Climate Change Vulnerability in the Alpine

This past September, Rare Care completed a three-year study to assess the vulnerability of rare alpine plants. Working with the National Park Service (NPS), Rare Care staff and seasonal interns mapped and monitored 159 populations found in National Parks in Washington to climate change, installed 26 long-term monitoring plots, collected seeds, assessed 26 focal species’ vulnerability to climate change, and developed adaptive management strategies that NPS could employ to mitigate the impacts of climate change.

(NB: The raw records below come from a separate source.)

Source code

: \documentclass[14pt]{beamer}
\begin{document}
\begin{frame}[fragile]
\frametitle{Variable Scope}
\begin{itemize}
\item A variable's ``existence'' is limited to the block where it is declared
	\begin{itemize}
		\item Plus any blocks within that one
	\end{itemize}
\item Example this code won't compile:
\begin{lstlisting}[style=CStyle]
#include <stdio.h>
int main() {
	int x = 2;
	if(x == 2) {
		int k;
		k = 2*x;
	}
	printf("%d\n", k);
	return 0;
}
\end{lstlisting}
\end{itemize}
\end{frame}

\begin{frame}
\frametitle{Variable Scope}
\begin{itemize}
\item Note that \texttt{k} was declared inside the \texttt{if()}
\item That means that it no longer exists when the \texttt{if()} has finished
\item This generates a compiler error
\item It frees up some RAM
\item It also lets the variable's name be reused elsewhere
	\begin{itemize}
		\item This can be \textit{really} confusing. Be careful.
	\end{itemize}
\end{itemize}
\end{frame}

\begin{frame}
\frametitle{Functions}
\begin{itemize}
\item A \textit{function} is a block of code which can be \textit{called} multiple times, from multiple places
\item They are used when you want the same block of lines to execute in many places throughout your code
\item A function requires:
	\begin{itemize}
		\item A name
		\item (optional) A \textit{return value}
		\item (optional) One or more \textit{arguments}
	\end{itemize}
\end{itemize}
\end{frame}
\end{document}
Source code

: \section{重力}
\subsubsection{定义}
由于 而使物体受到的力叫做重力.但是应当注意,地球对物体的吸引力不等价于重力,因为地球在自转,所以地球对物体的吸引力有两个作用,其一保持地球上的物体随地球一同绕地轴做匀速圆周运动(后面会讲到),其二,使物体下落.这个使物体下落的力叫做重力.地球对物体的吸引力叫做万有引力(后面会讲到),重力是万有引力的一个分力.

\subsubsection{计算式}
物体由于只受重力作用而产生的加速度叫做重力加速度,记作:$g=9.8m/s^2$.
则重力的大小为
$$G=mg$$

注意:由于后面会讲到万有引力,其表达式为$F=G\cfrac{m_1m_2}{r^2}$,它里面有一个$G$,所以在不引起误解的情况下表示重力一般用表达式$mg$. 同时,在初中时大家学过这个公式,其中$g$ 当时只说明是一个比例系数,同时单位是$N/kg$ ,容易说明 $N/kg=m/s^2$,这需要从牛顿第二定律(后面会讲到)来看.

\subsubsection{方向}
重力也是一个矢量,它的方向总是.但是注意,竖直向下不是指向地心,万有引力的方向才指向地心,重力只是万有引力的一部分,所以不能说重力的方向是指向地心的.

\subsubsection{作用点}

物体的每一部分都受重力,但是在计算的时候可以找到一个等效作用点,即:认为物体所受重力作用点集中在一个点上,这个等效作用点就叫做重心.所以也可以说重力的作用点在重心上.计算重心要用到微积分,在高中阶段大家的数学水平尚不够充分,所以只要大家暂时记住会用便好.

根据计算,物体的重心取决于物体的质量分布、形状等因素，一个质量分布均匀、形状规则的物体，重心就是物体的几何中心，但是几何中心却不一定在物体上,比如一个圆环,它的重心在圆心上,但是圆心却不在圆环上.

The alpine zone is defined as the area above the tree line. Alpine habitats function like island chains in the sky, isolated from each other by unsuitable lowland habitats, which has promoted the proliferation of unique species found nowhere else. Living at the tops of mountains exposes alpine plants to ecological extremes and makes them uniquely vulnerable to climate change. Plants are adapted to survive under snow and ice for extended periods and are often reliant on snowbanks and snowmelt for moisture during their short growing season.
Climate change is predicted to cause warmer, drier summers and earlier snowmelt. Although species may migrate to follow their shifting ecological niches, for instance low-elevation species may move up the mountainsides, plants already at the top face the challenge of adapting to new neighbors and have nowhere to migrate themselves. Alpine areas are remote and difficult to access and traverse and data about these species to inform conservation efforts is often lacking.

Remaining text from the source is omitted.